NOTE: If you are new to piping, check out our step-by-step tutorial
Adding the ponytails
- Place the main panel (with the batting pinned to it) right side up on your work surface.
- Place a length of piping along each 20" raw edge of the main panel. On each side, the raw edges of the piping should be flush with the raw edge of the fabric panel. The ends of the piping will extend beyond the piping a bit.
- Pin the piping in place. Hand or machine baste each piping strip in place. If machine-basting, continue to use your Zipper foot.
- Find the two 20" x 12" ponytail rectangles. Place one right sides together along each 20" raw edge of the panel, sandwiching the piping between the layers.
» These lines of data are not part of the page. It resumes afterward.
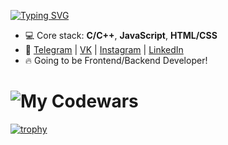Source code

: [![Typing SVG](https://readme-typing-svg.herokuapp.com?multiline=true&lines=Islam+Taisumov)](https://git.io/typing-svg)
+ 💻 Core stack: **C/С++**, **JavaScript**, **HTML/CSS** 
+ 🚀 [Telegram](https://t.me/taisumov) | [VK](https://www.vk.com/taisumoov) | [Instagram](https://www.instagram.com/_taisumov) | [LinkedIn](https://www.linkedin.com/in/taisumov/)
+ 🔥 Going to be Frontend/Backend Developer!
# ![My Codewars](https://www.codewars.com/users/taisumov/badges/large)

[![trophy](https://github-profile-trophy.vercel.app/?username=taisumov)](https://github.com/taisumov/github-profile-trophy)

<!--
**taisumov/taisumov** is a ✨ _special_ ✨ repository because its `README.md` (this file) appears on your GitHub profile.

Here are some ideas to get you started:

- 🔭 I’m currently working on ...
- 🌱 I’m currently learning ...
- 👯 I’m looking to collaborate on ...
- 🤔 I’m looking for help with ...
- 💬 Ask me about ...
- 📫 How to reach me: ...
- 😄 Pronouns: ...
- ⚡ Fun fact: ...
-->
Pin in place.
- Still using the Zipper foot, stitch the ponytails in place through all the layers. As above, stay as close to the piping as the foot will allow. If you machine-basted your piping in place, you can follow along in this basting seam.
- Press the ponytails away from the center panel, revealing the piping.
- Fold the entire piece lengthwise, right sides together, aligning the long raw edges. Pin in place.
- Using a ½" seam allowance, stitch in place.
- Trim away the excess piping.
- You now have one long tube. Turn this tube right side out. Roll the tube so the seam is at the center back. Press flat.
Finish the ends and make the ponytail ties
- Make a deep hem on each ponytail end. To do this, fold in the raw edge of the ponytail ½" and press.
- Fold an additional 4" and press again.
- Stitch the hem in place. If your machine has a free arm, now is a good time to use it.
NOTE: If you are new to hemming, we have a Simple Hem tutorial.
- Slip the pillow insert inside the tube. Center it side to side; it should end right at the piping line on each end.
- Find the two 20" x 1½" ponytail tie strips.
- For each strip, fold and press each end ¼".
- Fold in each 20" raw edge ¼" and press.
- Fold the entire strip in half lengthwise, aligning all the folded edges.
- Lightly pin in place.
- Edgestitch across both ends and along the folded edge to create your finished tie.
- Gather each end like the ponytail it's named for, wrap it with a tie, and make a pretty bow.